According to USDA, Kenyan maize imports are likely to ‘lag during marketing year 2012’, despite the abatement of the 50% import duty. Maize is mainly imported from Malawi, Tanzania (despite the July export ban) and Uganda. Bio-safety concerns linked to GMOs have served to restrict imports from South Africa.
In June 2011, farm gate maize prices reached record levels of US$550/tonne, but subsequently fell to US$350/ton. Kenyan domestic maize production is forecast at 3 million tonnes in marketing year (MY) 2012, 400,000 tonnes lower than the record production achieved in MY 2011. This decline was attributed to a shortage of certified seed and delays in delivering fertiliser.
According to the USDA analysis, high maize and maize flour prices are likely to constrain consumption in Kenya in the coming year.
Kenyan maize production (marketing year July–June)
|MY 2009/10||MY 2010/11||MY 2011/12|
The Kenyan government continues to provide subsidised or free fertiliser and seed to medium and small-scale maize farmers, as this policy contributed to the record harvest in the 2010/11 season.
At the beginning of September 2011, the governor of the Central Bank of Kenya cautioned against importing of food to feed drought-affected people, arguing that this could stifle local production. He said that ‘local farmers should be given priority in feeding famine areas since their excess supply is going to waste.’ There is considerable debate on cereals trade policy in Kenya. In September, the Kenyan farmers’ association objected to calls for an extension of the period for duty-free maize imports to July 2012, arguing that this would undermine returns to local maize producers. In contrast, the Cereal Millers’ Association has argued that such an extension ‘will not affect farmers but will mitigate any possibilities of growers withholding maize … in expectation of higher prices’.

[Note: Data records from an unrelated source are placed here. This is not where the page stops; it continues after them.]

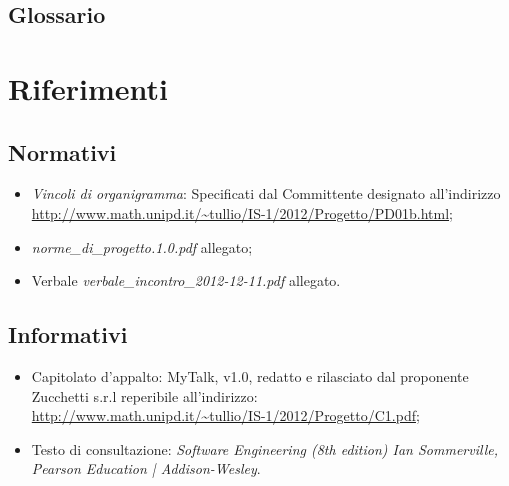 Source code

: \subsection{Glossario}
\glossaryIntro
\section{Riferimenti}
\subsection{Normativi}
\begin{itemize}
\item[] \textit{Vincoli di organigramma}: Specificati dal Committente designato all'indirizzo\\ \url{http://www.math.unipd.it/~tullio/IS-1/2012/Progetto/PD01b.html};
\item[] \textit{norme\_di\_progetto.1.0.pdf} allegato;
\item[] Verbale \textit{verbale\_incontro\_2012-12-11.pdf} allegato.
\end{itemize}

\subsection{Informativi}
\begin{itemize}
\item[] Capitolato d'appalto: MyTalk, v1.0, redatto e rilasciato dal proponente Zucchetti s.r.l reperibile all'indirizzo: \\ \url{http://www.math.unipd.it/~tullio/IS-1/2012/Progetto/C1.pdf};
\item[] Testo di consultazione: \textit{Software Engineering (8th edition) Ian Sommerville, Pearson Education | Addison-Wesley}.
\end{itemize}
\clearpage
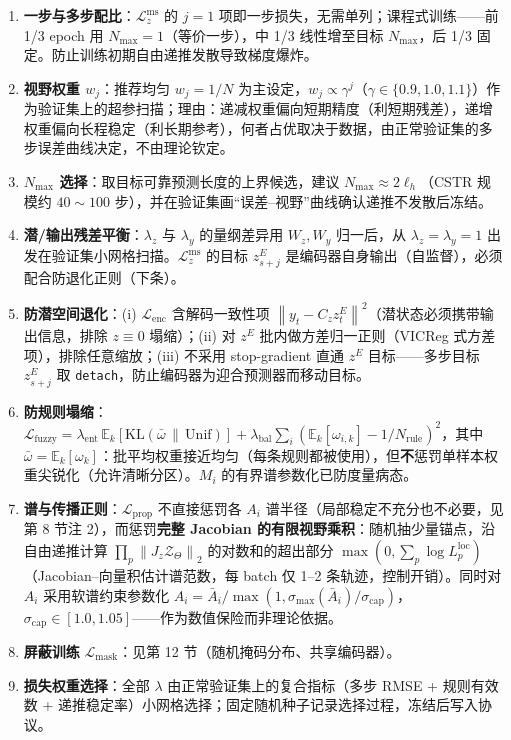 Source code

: \documentclass[11pt,a4paper]{ctexart}
\theoremstyle{remark}
\newcommand{\E}{\mathbb{E}}
\newcommand{\norm}[1]{\left\|#1\right\|}
\newcommand{\ZT}{\mathcal{Z}_{\Theta}}
\begin{document}
\begin{enumerate}
\item \textbf{一步与多步配比}：$\mathcal L^{\mathrm{ms}}_z$ 的 $j=1$ 项即一步损失，无需单列；课程式训练——前 1/3 epoch 用 $N_{\max}=1$（等价一步），中 1/3 线性增至目标 $N_{\max}$，后 1/3 固定。防止训练初期自由递推发散导致梯度爆炸。
\item \textbf{视野权重 $w_j$}：推荐均匀 $w_j=1/N$ 为主设定，$w_j\propto\gamma^j$（$\gamma\in\{0.9,1.0,1.1\}$）作为验证集上的超参扫描；理由：递减权重偏向短期精度（利短期残差），递增权重偏向长程稳定（利长期参考），何者占优取决于数据，由正常验证集的多步误差曲线决定，不由理论钦定。
\item \textbf{$N_{\max}$ 选择}：取目标可靠预测长度的上界候选，建议 $N_{\max}\approx2\ell_h$（CSTR 规模约 $40\sim100$ 步），并在验证集画“误差--视野”曲线确认递推不发散后冻结。
\item \textbf{潜/输出残差平衡}：$\lambda_z$ 与 $\lambda_y$ 的量纲差异用 $W_z,W_y$ 归一后，从 $\lambda_z=\lambda_y=1$ 出发在验证集小网格扫描。$\mathcal L^{\mathrm{ms}}_z$ 的目标 $z^E_{s+j}$ 是编码器自身输出（自监督），必须配合防退化正则（下条）。
\item \textbf{防潜空间退化}：(i) $\mathcal L_{\mathrm{enc}}$ 含解码一致性项 $\norm{y_t-C_zz^E_t}^2$（潜状态必须携带输出信息，排除 $z\equiv0$ 塌缩）；(ii) 对 $z^E$ 批内做方差归一正则（VICReg 式方差项），排除任意缩放；(iii) 不采用 stop-gradient 直通 $z^E$ 目标——多步目标 $z^E_{s+j}$ 取 \texttt{detach}，防止编码器为迎合预测器而移动目标。
\item \textbf{防规则塌缩}：$\mathcal L_{\mathrm{fuzzy}}=\lambda_{\mathrm{ent}}\,\E_k[\mathrm{KL}(\bar\omega\,\|\,\mathrm{Unif})]+\lambda_{\mathrm{bal}}\sum_i(\E_k[\omega_{i,k}]-1/N_{\mathrm{rule}})^2$，其中 $\bar\omega=\E_k[\omega_k]$：批平均权重接近均匀（每条规则都被使用），但\textbf{不}惩罚单样本权重尖锐化（允许清晰分区）。$M_i$ 的有界谱参数化已防度量病态。
\item \textbf{谱与传播正则}：$\mathcal L_{\mathrm{prop}}$ 不直接惩罚各 $A_i$ 谱半径（局部稳定不充分也不必要，见第 8 节注 2），而惩罚\textbf{完整 Jacobian 的有限视野乘积}：随机抽少量锚点，沿自由递推计算 $\prod_{p}\norm{J_z\ZT}_2$ 的对数和的超出部分 $\max(0,\sum_p\log L_p^{\mathrm{loc}})$（Jacobian--向量积估计谱范数，每 batch 仅 1--2 条轨迹，控制开销）。同时对 $A_i$ 采用软谱约束参数化 $A_i=\bar A_i/\max(1,\sigma_{\max}(\bar A_i)/\sigma_{\mathrm{cap}})$，$\sigma_{\mathrm{cap}}\in[1.0,1.05]$——作为数值保险而非理论依据。
\item \textbf{屏蔽训练} $\mathcal L_{\mathrm{mask}}$：见第 12 节（随机掩码分布、共享编码器）。
\item \textbf{损失权重选择}：全部 $\lambda$ 由正常验证集上的复合指标（多步 RMSE + 规则有效数 + 递推稳定率）小网格选择；固定随机种子记录选择过程，冻结后写入协议。
\end{enumerate}
\end{document}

The debate on cereals sector trade policy is fraught not only regionally, but also domestically in Kenya. There is considerable suspicion along the supply chain, with government policy a terrain of struggle between producers, millers and traders.
Maize farmers will benefit in real terms from increased production only if maize marketing and overall maize trade policy is improved. Poor rural infrastructure and high transportation costs are both significant disincentives to individual farmers seeking to circumvent middlemen. In addition, the differing commercial interests of farmers (high maize prices) and millers (low maize prices) also need to be reconciled. At present the free functioning of markets characterised by unequal power relationships along the supply chain sees maize flour prices remaining high despite sharp decreases in maize prices. This is to the detriment of both consumers and producers.
Strengthening the functioning of the supply chain to promote greater transparency in contractual relations and the trade policy framework could help assist in establishing a stable framework for the promotion of production nationally and the effective and efficient intra-regional trade in cereals across the EAC. A more coherent policy, one less reliant on stop-gap measures such as export bans, could assist farmers in times of both surpluses and deficits, and could also facilitate the proper functioning of regional food supply chains.
The role played by the East Africa Grain Council in its dialogue with the respective public authorities will be absolutely critical.